The second step is to Develop Goals. These goals are more specific and intensive than the mission statement. Goals must be both quantifiable and realistic. For example, corporations can stipulate the level of market share they wish to have in their given industry. They can also set quotas for profits and Rate of Return. Clear, concise goals are critical to the development of the firm. The Third step is to Develop Plans and Strategies. This is the roadmap to the achievement of the firms’ goals. The fourth step consists of implementation of policy and procedures that will follow strategies to meet goals. Lastly, each corporation must evaluate their performance with a focus on achievement of goals. Upon evaluation, corporations will begin the process once more to fix possible shortcomings.

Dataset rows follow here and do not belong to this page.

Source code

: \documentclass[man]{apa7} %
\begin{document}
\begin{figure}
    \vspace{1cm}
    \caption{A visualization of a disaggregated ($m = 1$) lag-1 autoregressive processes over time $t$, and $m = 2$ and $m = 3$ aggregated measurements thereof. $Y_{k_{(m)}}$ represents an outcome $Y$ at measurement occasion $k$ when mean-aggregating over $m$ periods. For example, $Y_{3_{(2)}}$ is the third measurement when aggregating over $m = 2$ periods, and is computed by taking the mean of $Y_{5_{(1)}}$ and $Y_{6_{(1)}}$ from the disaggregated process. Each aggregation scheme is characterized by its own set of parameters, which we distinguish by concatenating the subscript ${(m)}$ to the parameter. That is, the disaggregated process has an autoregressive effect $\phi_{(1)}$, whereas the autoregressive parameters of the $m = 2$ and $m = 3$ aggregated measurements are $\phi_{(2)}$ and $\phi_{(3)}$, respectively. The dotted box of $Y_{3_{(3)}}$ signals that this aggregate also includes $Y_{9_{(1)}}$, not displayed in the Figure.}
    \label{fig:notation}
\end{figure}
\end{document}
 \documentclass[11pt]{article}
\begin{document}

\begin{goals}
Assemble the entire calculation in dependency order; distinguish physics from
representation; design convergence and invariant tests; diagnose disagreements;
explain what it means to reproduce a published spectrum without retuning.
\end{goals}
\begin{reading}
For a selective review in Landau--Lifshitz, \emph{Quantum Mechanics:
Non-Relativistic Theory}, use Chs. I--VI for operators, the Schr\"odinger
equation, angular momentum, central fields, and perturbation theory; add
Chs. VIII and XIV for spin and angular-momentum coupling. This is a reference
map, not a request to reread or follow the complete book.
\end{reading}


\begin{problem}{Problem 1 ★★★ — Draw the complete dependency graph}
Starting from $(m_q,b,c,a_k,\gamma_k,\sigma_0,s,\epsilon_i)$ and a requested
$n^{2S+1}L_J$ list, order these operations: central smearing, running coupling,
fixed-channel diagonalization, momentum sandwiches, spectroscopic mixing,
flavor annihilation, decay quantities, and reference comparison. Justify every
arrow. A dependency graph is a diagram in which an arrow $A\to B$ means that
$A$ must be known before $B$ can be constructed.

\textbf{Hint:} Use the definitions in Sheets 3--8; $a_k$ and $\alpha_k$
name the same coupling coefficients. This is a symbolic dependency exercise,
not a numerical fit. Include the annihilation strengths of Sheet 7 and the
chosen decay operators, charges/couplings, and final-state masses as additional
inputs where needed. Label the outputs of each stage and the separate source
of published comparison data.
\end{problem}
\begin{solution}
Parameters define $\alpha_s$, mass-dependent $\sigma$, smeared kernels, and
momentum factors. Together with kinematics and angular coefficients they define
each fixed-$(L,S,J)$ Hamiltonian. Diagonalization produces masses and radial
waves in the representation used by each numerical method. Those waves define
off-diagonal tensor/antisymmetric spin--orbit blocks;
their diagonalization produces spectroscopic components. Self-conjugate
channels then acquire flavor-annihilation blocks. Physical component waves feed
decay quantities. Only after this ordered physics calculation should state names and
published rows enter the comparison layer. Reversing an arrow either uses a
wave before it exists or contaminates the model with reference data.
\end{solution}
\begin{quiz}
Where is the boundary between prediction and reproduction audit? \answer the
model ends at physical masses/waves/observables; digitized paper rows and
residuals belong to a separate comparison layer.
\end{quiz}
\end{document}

There are several impediments to the planning school approach. For example, corporations that have been in business for a while may have trouble implementing changes. These firms must take into account what is; namely, how their infrastructure is set up. Firms must take into account that previous strategies may have allocated resources in a fashion that is inconsistent with new goals. Therefore, disengaging these resources to pursue a new strategy may not be cost effective. Consequently, corporations must find a commonality between what “is” and where they wish to go.
Another approach to developing strategy is the learning school approach. The learning school takes into account both intended and emergent strategies. A corporation begins with intended strategies. After implementation these strategies become deliberate strategies. However, through everyday interactions with the business environment corporations may be presented with emergent strategies. By combining deliberate and emergent strategies the corporation can obtain realized strategies. This school of planning understands that flexibility is critical to continued success. Sometimes strategies are just born and corporations can learn from them.
While both of these strategies have great potential for increasing the effectiveness of future planning, perhaps a multi-faceted approach is the best. By combining the school, corporations can get the best of both worlds. They can have the structure of the planning school in addition to the flexibility of the learning school.
In order for corporations to be sustainable they must plan for the future. They must have a clear vision of where they are going and what it will take to get there. Through the process of strategic management corporations can allocate scarce resources to ensure a successful future.